That’s what my uncle Marco said to my mother the morning of September 11th, 2001. Marco works for the Port Authority of NY and NJ, whose headquarters were in the World Trade Center. He was there for the 1993 bombing as well. He was calling my mom to check if they were still going to meet up at Windows on the World to get some lunch.

He hung up, and in a moment of panic and fear that her brother wouldn’t make it, she called the last person I ever thought she would: her mother. The relationship between the two was a tense one at best. When we moved out of Newark in 1995, my mother stopped all contact with her. I’d sometimes go and visit my abuela to help clean up the house, but there was no mentioning of my mother when I would sit down at night and watch TV with her. That’s six years of silence broken by the sound of a 767 smashing into the Twin Towers. For me, that encapsulates the true power of that day.

Marco made it out alive with no injuries, but one of  his coworkers, Pete Negron, did not. I never met him, but my mother had, so she had my sister print out a photo of him holding his baby son. It’s still there, next to all the other family photos on the end table in the living room. When the anniversary comes around I wonder how he’s  doing. I’m wondering how the kids who lost a parent on that day are doing today.
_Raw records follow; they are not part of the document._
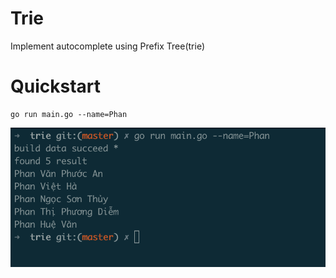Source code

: # Trie

Implement autocomplete using Prefix Tree(trie)

# Quickstart

```shell
go run main.go --name=Phan
```

![](./triedemo.png)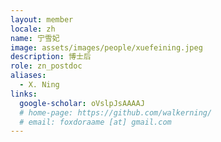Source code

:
 ```yaml
---
layout: member
locale: zh
name: 宁雪妃
image: assets/images/people/xuefeining.jpeg
description: 博士后
role: zn_postdoc
aliases:
  - X. Ning
links:
  google-scholar: oVslpJsAAAAJ
  # home-page: https://github.com/walkerning/
  # email: foxdoraame [at] gmail.com
---
```



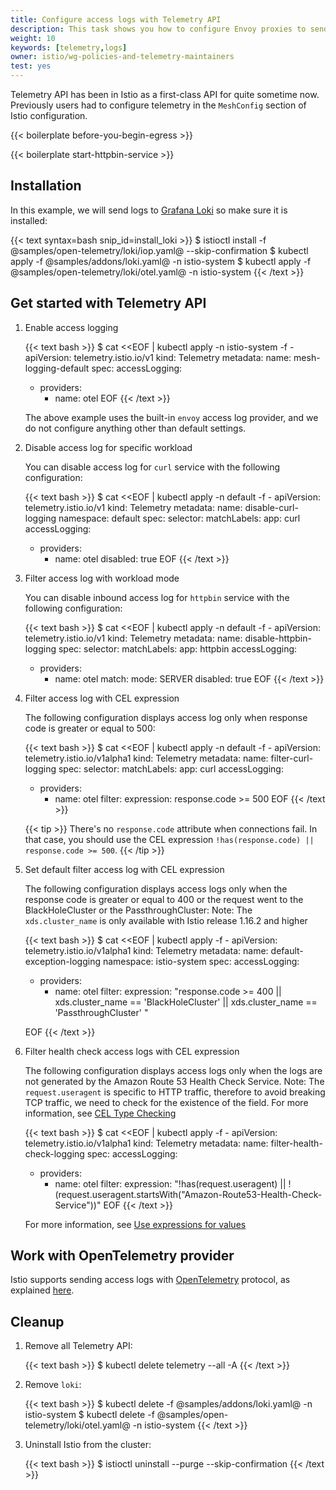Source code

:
 ```yaml
---
title: Configure access logs with Telemetry API
description: This task shows you how to configure Envoy proxies to send access logs with Telemetry API.
weight: 10
keywords: [telemetry,logs]
owner: istio/wg-policies-and-telemetry-maintainers
test: yes
---
```


Telemetry API has been in Istio as a first-class API for quite sometime now.
Previously users had to configure telemetry in the `MeshConfig` section of Istio configuration.

{{< boilerplate before-you-begin-egress >}}

{{< boilerplate start-httpbin-service >}}

## Installation

In this example, we will send logs to [Grafana Loki](https://grafana.com/oss/loki/) so make sure it is installed:

{{< text syntax=bash snip_id=install_loki >}}
$ istioctl install -f @samples/open-telemetry/loki/iop.yaml@ --skip-confirmation
$ kubectl apply -f @samples/addons/loki.yaml@ -n istio-system
$ kubectl apply -f @samples/open-telemetry/loki/otel.yaml@ -n istio-system
{{< /text >}}

## Get started with Telemetry API

1. Enable access logging

    {{< text bash >}}
    $ cat <<EOF | kubectl apply -n istio-system -f -
    apiVersion: telemetry.istio.io/v1
    kind: Telemetry
    metadata:
      name: mesh-logging-default
    spec:
      accessLogging:
      - providers:
        - name: otel
    EOF
    {{< /text >}}

    The above example uses the built-in `envoy` access log provider, and we do not configure anything other than default settings.

1. Disable access log for specific workload

    You can disable access log for `curl` service with the following configuration:

    {{< text bash >}}
    $ cat <<EOF | kubectl apply -n default -f -
    apiVersion: telemetry.istio.io/v1
    kind: Telemetry
    metadata:
      name: disable-curl-logging
      namespace: default
    spec:
      selector:
        matchLabels:
          app: curl
      accessLogging:
      - providers:
        - name: otel
        disabled: true
    EOF
    {{< /text >}}

1. Filter access log with workload mode

    You can disable inbound access log for `httpbin` service with the following configuration:

    {{< text bash >}}
    $ cat <<EOF | kubectl apply -n default -f -
    apiVersion: telemetry.istio.io/v1
    kind: Telemetry
    metadata:
      name: disable-httpbin-logging
    spec:
      selector:
        matchLabels:
          app: httpbin
      accessLogging:
      - providers:
        - name: otel
        match:
          mode: SERVER
        disabled: true
    EOF
    {{< /text >}}

1. Filter access log with CEL expression

    The following configuration displays access log only when response code is greater or equal to 500:

    {{< text bash >}}
    $ cat <<EOF | kubectl apply -n default -f -
    apiVersion: telemetry.istio.io/v1alpha1
    kind: Telemetry
    metadata:
      name: filter-curl-logging
    spec:
      selector:
        matchLabels:
          app: curl
      accessLogging:
      - providers:
        - name: otel
        filter:
          expression: response.code >= 500
    EOF
    {{< /text >}}

    {{< tip >}}
    There's no `response.code` attribute when connections fail. In that case, you should use the CEL expression `!has(response.code) || response.code >= 500`.
    {{< /tip >}}

1. Set default filter access log with CEL expression

    The following configuration displays access logs only when the response code is greater or equal to 400 or the request went to the BlackHoleCluster or the PassthroughCluster:
    Note: The `xds.cluster_name` is only available with Istio release 1.16.2 and higher

    {{< text bash >}}
    $ cat <<EOF | kubectl apply -f -
    apiVersion: telemetry.istio.io/v1alpha1
    kind: Telemetry
    metadata:
      name: default-exception-logging
      namespace: istio-system
    spec:
      accessLogging:
      - providers:
        - name: otel
        filter:
          expression: "response.code >= 400 || xds.cluster_name == 'BlackHoleCluster' ||  xds.cluster_name == 'PassthroughCluster' "

    EOF
    {{< /text >}}

1. Filter health check access logs with CEL expression

    The following configuration displays access logs only when the logs are not generated by the Amazon Route 53 Health Check Service.
    Note: The `request.useragent` is specific to HTTP traffic, therefore to avoid breaking TCP traffic, we need to check for the existence of the field.
    For more information, see [CEL Type Checking](https://kubernetes.io/docs/reference/using-api/cel/#type-checking)

    {{< text bash >}}
    $ cat <<EOF | kubectl apply -f -
    apiVersion: telemetry.istio.io/v1alpha1
    kind: Telemetry
    metadata:
      name: filter-health-check-logging
    spec:
      accessLogging:
      - providers:
        - name: otel
        filter:
          expression: "!has(request.useragent) || !(request.useragent.startsWith("Amazon-Route53-Health-Check-Service"))"
    EOF
    {{< /text >}}

    For more information, see [Use expressions for values](/docs/tasks/observability/metrics/customize-metrics/#use-expressions-for-values)

## Work with OpenTelemetry provider

Istio supports sending access logs with [OpenTelemetry](https://opentelemetry.io/) protocol, as explained [here](/docs/tasks/observability/logs/otel-provider).

## Cleanup

1.  Remove all Telemetry API:

    {{< text bash >}}
    $ kubectl delete telemetry --all -A
    {{< /text >}}

1.  Remove `loki`:

    {{< text bash >}}
    $ kubectl delete -f @samples/addons/loki.yaml@ -n istio-system
    $ kubectl delete -f @samples/open-telemetry/loki/otel.yaml@ -n istio-system
    {{< /text >}}

1.  Uninstall Istio from the cluster:

    {{< text bash >}}
    $ istioctl uninstall --purge --skip-confirmation
    {{< /text >}}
[ Update: I just found out that he had two sons.One was 2 years old and his older brother Pete was 11 when their father died. He spoke about his father at a speech commemorating those that died ten years ago, you can see it here.]

I remember where I was that day, but the image of my mom on the phone and my uncle running past the horror of injured people in the stairwells are the only ones that have stuck in my head. I’m trying my best not to make this a patriotic message, too many horrible things have happened since to go down that path. What I’ll keep my mind on today is family. I hope you are as well.